[Saved data entries]
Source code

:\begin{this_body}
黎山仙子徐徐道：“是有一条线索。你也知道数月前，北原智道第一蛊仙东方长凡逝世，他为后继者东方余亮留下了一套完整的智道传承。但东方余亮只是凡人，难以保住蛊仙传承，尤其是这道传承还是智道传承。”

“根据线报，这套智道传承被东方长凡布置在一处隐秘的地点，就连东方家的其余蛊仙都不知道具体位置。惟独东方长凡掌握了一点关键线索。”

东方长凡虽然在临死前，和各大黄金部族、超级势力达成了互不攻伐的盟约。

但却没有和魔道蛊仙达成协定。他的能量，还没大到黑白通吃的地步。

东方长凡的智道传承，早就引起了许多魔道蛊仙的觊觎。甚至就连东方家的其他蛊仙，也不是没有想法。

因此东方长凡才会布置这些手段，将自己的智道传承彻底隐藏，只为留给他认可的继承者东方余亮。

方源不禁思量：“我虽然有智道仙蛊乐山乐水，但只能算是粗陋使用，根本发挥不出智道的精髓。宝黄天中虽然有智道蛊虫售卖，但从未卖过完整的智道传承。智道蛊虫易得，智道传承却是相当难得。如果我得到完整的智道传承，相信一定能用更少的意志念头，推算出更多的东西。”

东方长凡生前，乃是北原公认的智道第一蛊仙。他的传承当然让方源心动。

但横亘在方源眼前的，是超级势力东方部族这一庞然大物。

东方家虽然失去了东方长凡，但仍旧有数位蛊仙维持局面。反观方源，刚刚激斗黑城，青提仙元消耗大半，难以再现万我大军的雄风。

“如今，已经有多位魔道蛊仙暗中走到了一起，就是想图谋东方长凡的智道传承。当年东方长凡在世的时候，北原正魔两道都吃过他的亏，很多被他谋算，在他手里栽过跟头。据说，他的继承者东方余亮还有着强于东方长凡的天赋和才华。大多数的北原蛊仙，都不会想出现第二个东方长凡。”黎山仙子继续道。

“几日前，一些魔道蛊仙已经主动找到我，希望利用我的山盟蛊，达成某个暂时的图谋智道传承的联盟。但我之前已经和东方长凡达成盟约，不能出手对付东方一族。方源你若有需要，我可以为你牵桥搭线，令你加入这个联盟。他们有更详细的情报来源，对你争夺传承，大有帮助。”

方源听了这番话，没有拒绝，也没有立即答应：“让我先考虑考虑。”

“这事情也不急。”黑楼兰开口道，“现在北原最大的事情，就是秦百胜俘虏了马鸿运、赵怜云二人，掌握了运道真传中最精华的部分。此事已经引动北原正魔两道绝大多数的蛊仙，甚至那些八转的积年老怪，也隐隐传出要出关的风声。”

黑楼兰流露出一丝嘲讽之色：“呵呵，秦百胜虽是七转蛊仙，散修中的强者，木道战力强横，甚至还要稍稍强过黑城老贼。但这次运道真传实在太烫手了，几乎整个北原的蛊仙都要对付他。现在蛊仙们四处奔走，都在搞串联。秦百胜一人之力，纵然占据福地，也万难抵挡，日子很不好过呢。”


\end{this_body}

- [TASK]: Only the lines from the one containing "因此东方长凡才会布置这些手段" through the final line of the data belong in the answer, repeated exactly.

- [OUTPUT FOR THIS TASK]:
因此东方长凡才会布置这些手段，将自己的智道传承彻底隐藏，只为留给他认可的继承者东方余亮。

方源不禁思量：“我虽然有智道仙蛊乐山乐水，但只能算是粗陋使用，根本发挥不出智道的精髓。宝黄天中虽然有智道蛊虫售卖，但从未卖过完整的智道传承。智道蛊虫易得，智道传承却是相当难得。如果我得到完整的智道传承，相信一定能用更少的意志念头，推算出更多的东西。”

东方长凡生前，乃是北原公认的智道第一蛊仙。他的传承当然让方源心动。

但横亘在方源眼前的，是超级势力东方部族这一庞然大物。

东方家虽然失去了东方长凡，但仍旧有数位蛊仙维持局面。反观方源，刚刚激斗黑城，青提仙元消耗大半，难以再现万我大军的雄风。

“如今，已经有多位魔道蛊仙暗中走到了一起，就是想图谋东方长凡的智道传承。当年东方长凡在世的时候，北原正魔两道都吃过他的亏，很多被他谋算，在他手里栽过跟头。据说，他的继承者东方余亮还有着强于东方长凡的天赋和才华。大多数的北原蛊仙，都不会想出现第二个东方长凡。”黎山仙子继续道。

“几日前，一些魔道蛊仙已经主动找到我，希望利用我的山盟蛊，达成某个暂时的图谋智道传承的联盟。但我之前已经和东方长凡达成盟约，不能出手对付东方一族。方源你若有需要，我可以为你牵桥搭线，令你加入这个联盟。他们有更详细的情报来源，对你争夺传承，大有帮助。”

方源听了这番话，没有拒绝，也没有立即答应：“让我先考虑考虑。”

“这事情也不急。”黑楼兰开口道，“现在北原最大的事情，就是秦百胜俘虏了马鸿运、赵怜云二人，掌握了运道真传中最精华的部分。此事已经引动北原正魔两道绝大多数的蛊仙，甚至那些八转的积年老怪，也隐隐传出要出关的风声。”

黑楼兰流露出一丝嘲讽之色：“呵呵，秦百胜虽是七转蛊仙，散修中的强者，木道战力强横，甚至还要稍稍强过黑城老贼。但这次运道真传实在太烫手了，几乎整个北原的蛊仙都要对付他。现在蛊仙们四处奔走，都在搞串联。秦百胜一人之力，纵然占据福地，也万难抵挡，日子很不好过呢。”


\end{this_body}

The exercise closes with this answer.